Instructions for the task -> Collect all lines from the records below that include the word "using".

──────

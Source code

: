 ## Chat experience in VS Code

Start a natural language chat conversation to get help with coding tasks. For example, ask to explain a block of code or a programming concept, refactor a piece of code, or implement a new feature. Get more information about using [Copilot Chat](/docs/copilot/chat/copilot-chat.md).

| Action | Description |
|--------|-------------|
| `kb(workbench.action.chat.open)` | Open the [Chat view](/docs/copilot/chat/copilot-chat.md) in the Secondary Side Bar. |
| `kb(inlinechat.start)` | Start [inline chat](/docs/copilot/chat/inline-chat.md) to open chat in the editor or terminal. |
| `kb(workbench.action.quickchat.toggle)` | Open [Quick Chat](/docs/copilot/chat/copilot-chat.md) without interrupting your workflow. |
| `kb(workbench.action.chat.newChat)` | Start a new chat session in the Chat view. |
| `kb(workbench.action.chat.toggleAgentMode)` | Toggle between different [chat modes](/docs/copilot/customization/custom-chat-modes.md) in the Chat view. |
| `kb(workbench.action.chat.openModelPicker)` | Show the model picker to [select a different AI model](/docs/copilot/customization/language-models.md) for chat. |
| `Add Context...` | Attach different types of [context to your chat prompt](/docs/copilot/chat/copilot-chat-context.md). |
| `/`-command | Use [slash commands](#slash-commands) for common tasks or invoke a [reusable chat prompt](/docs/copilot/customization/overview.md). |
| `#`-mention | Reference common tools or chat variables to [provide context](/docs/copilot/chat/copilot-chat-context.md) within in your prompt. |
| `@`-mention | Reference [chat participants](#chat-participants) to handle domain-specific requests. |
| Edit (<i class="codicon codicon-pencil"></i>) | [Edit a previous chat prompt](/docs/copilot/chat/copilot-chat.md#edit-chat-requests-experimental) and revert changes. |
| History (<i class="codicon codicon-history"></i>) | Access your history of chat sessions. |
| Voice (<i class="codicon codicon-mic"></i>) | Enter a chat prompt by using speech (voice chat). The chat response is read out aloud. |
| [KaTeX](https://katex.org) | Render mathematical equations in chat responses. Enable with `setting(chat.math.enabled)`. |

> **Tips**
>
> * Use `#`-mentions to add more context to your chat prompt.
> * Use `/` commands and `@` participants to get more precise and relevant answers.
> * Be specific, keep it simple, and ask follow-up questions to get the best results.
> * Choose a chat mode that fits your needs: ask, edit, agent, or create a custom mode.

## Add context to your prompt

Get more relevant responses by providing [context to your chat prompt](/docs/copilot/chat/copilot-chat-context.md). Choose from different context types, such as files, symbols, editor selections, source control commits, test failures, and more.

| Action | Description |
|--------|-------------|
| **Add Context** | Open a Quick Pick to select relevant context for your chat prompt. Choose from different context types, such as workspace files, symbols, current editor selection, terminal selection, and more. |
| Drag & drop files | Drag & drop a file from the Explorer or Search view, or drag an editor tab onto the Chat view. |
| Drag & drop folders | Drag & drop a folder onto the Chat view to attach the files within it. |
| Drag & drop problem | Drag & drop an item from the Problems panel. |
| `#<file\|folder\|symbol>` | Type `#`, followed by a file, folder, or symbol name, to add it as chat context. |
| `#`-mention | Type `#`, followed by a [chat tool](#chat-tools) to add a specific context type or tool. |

──────

Response area ->
Start a natural language chat conversation to get help with coding tasks. For example, ask to explain a block of code or a programming concept, refactor a piece of code, or implement a new feature. Get more information about using [Copilot Chat](/docs/copilot/chat/copilot-chat.md).
| Voice (<i class="codicon codicon-mic"></i>) | Enter a chat prompt by using speech (voice chat). The chat response is read out aloud. |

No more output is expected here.